Jusqu'où iront les tensions entre la Grèce, la France et la Turquie ? Après la découverte récente de gisements de gaz naturel en Méditerranée orientale, le président turc Recep Tayyip Erdogan entend lui aussi explorer les lieux, y compris dans des zones revendiquées par Athènes. Un navire de recherche est rentré à son port, dimanche 13 septembre, après avoir été déployé pendant plus d'un mois. Athènes a qualifié ce départ présumé de "premier pas positif" dans la très vive crise diplomatique qui l'oppose à son voisin, lui aussi membre de l'Otan.

Franceinfo revient sur cet épisode qui met à rude épreuve les chancelleries des différents Etats concernés.

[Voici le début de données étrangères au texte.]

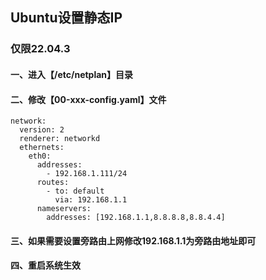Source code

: ## Ubuntu设置静态IP

### 仅限22.04.3

#### 一、进入【/etc/netplan】目录

#### 二、修改【00-xxx-config.yaml】文件
```shell
network:
  version: 2
  renderer: networkd
  ethernets:
    eth0:
      addresses:
        - 192.168.1.111/24
      routes:
        - to: default
          via: 192.168.1.1
      nameservers:
        addresses: [192.168.1.1,8.8.8.8,8.8.4.4]
```

#### 三、如果需要设置旁路由上网修改192.168.1.1为旁路由地址即可

#### 四、重启系统生效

Comment a débuté cette crise ?

La Turquie s'intéresse aux réserves d'hydrocarbures de Méditerranée orientale. Ankara a trouvé un allié suite à un accord de délimitation maritime conclu avec le Gouvernement d'union nationale (GNA) libyen, fin novembre 2019, afin de donner du poids à ses prétentions sur de vastes zones de la région. Au début de l'année, Chypre, l'Egypte, la France et la Grèce ont dénoncé un texte qui "n'est pas conforme au droit de la mer" et dont "ne peut découler aucune conséquence juridique". Ils condamnent également les forages réalisés lors des derniers mois par la Turquie au large de Chypre.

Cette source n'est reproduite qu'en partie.